Somalia, il mandato che non finisce: la crisi costituzionale di Mogadiscio
«Nessuna data elettorale fissata, nessuna transizione concordata»: con questa premessa il podcast Africa Aware di Chatham House, pubblicato il 12 giugno 2026, affronta la crisi istituzionale che ha investito la Somalia alla scadenza del mandato presidenziale.
Il 15 maggio 2026 avrebbe dovuto segnare la fine del mandato del presidente Hassan Sheikh Mohamud. Invece, nelle settimane precedenti quella data, il Parlamento federale ha approvato a maggioranza una serie di emendamenti costituzionali che il presidente ha poi promulgato. Mohamud sostiene che tali modifiche gli conferiscano un anno aggiuntivo di governo, spostando la scadenza al 15 maggio 2027.
L’opposizione non ha accettato questa interpretazione. Il rifiuto di riconoscere la legittimità degli emendamenti ha prodotto uno stallo politico che, secondo i due esperti ospitati nel podcast — il professor Afyare Abdi Elmi e il ricercatore Aweis Ahmed — rischia di accentuare la frammentazione già strutturale del sistema politico somalo.
Il dibattito si concentra su due piani distinti. Il primo è procedurale: se gli emendamenti siano stati adottati nel rispetto delle norme vigenti o se rappresentino una forzatura della cornice costituzionale. Il secondo è politico: come costruire un percorso di transizione che sia accettabile per le diverse componenti del panorama istituzionale somalo, inclusi i governi degli stati federali, tradizionalmente gelosi della propria autonomia rispetto al governo centrale di Mogadiscio.
Gli ospiti esaminano diversi scenari per uscire dall’impasse. Nessuno di essi appare privo di ostacoli: qualsiasi soluzione richiede un grado di fiducia reciproca tra le parti che al momento non sembra disponibile. La discussione tocca anche la tempistica di eventuali elezioni e il ruolo che attori regionali e internazionali potrebbero svolgere nel facilitare un accordo.
Sullo sfondo rimane la pressione esercitata dalla minaccia di Al-Shabaab, che storicamente ha tratto vantaggio dai momenti di divisione politica interna. Una crisi istituzionale prolungata potrebbe ridurre la coesione delle forze di sicurezza e complicare il già difficile processo di stabilizzazione del paese.

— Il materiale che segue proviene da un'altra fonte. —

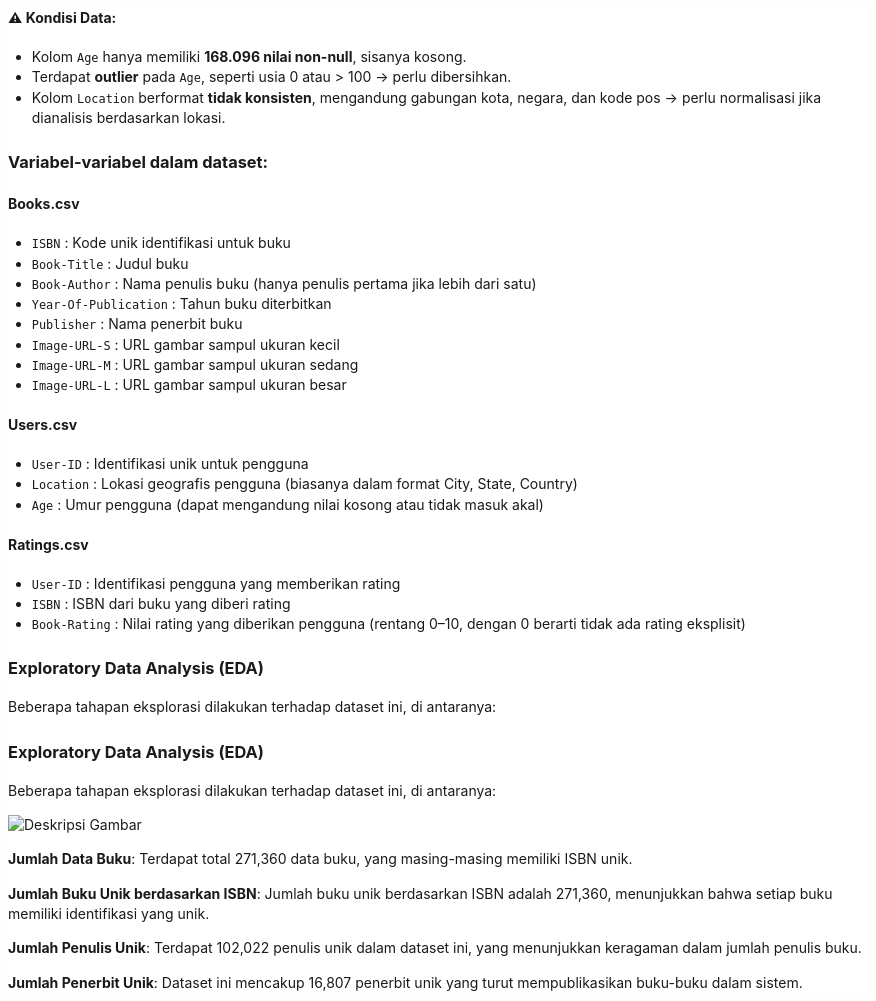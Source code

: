 #### ⚠️ Kondisi Data:
- Kolom `Age` hanya memiliki **168.096 nilai non-null**, sisanya kosong.
- Terdapat **outlier** pada `Age`, seperti usia 0 atau > 100 → perlu dibersihkan.
- Kolom `Location` berformat **tidak konsisten**, mengandung gabungan kota, negara, dan kode pos → perlu normalisasi jika dianalisis berdasarkan lokasi.

### Variabel-variabel dalam dataset:

#### Books.csv
- `ISBN` : Kode unik identifikasi untuk buku
- `Book-Title` : Judul buku
- `Book-Author` : Nama penulis buku (hanya penulis pertama jika lebih dari satu)
- `Year-Of-Publication` : Tahun buku diterbitkan
- `Publisher` : Nama penerbit buku
- `Image-URL-S` : URL gambar sampul ukuran kecil
- `Image-URL-M` : URL gambar sampul ukuran sedang
- `Image-URL-L` : URL gambar sampul ukuran besar

#### Users.csv
- `User-ID` : Identifikasi unik untuk pengguna
- `Location` : Lokasi geografis pengguna (biasanya dalam format City, State, Country)
- `Age` : Umur pengguna (dapat mengandung nilai kosong atau tidak masuk akal)

#### Ratings.csv
- `User-ID` : Identifikasi pengguna yang memberikan rating
- `ISBN` : ISBN dari buku yang diberi rating
- `Book-Rating` : Nilai rating yang diberikan pengguna (rentang 0–10, dengan 0 berarti tidak ada rating eksplisit)

### Exploratory Data Analysis (EDA)

Beberapa tahapan eksplorasi dilakukan terhadap dataset ini, di antaranya:

### Exploratory Data Analysis (EDA)

Beberapa tahapan eksplorasi dilakukan terhadap dataset ini, di antaranya:

![Deskripsi Gambar](https://drive.google.com/uc?export=view&id=1d3MdhtgxVtSkXVvyBIga7NITEOTR9CFd)

**Jumlah Data Buku**: 
  Terdapat total 271,360 data buku, yang masing-masing memiliki ISBN unik.

**Jumlah Buku Unik berdasarkan ISBN**: 
  Jumlah buku unik berdasarkan ISBN adalah 271,360, menunjukkan bahwa setiap buku memiliki identifikasi yang unik.

**Jumlah Penulis Unik**:
  Terdapat 102,022 penulis unik dalam dataset ini, yang menunjukkan keragaman dalam jumlah penulis buku.

**Jumlah Penerbit Unik**:
  Dataset ini mencakup 16,807 penerbit unik yang turut mempublikasikan buku-buku dalam sistem.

Il podcast fa parte della serie Africa Aware, prodotta dal programma Africa di Chatham House, che riunisce esperti internazionali per analizzare le dinamiche politiche, economiche e sociali del continente africano.
Il commento di GrNet.it
La crisi somala del 2026 richiama, per struttura, le proroghe di mandato che hanno preceduto conflitti interni in altri contesti africani post-coloniali: quando la legittimità costituzionale viene contestata e non esiste un arbitro terzo riconosciuto da tutte le parti, lo stallo tende a risolversi per via di forza piuttosto che per via negoziale. Per l’Italia, che mantiene interessi consolidati nel Corno d’Africa — dalla sicurezza marittima nel Golfo di Aden alle missioni di addestramento delle forze somale — una frammentazione ulteriore del quadro istituzionale di Mogadiscio pone interrogativi concreti sulla tenuta delle controparti locali. Vale la pena chiedersi se gli strumenti diplomatici europei e le missioni in corso siano calibrati per operare in uno scenario in cui l’interlocutore governativo potrebbe perdere ulteriore legittimità interna. L’analisi di Chatham House non fornisce risposte definitive, ma il solo fatto di mettere in fila gli scenari possibili segnala che la finestra per una transizione ordinata si sta restringendo.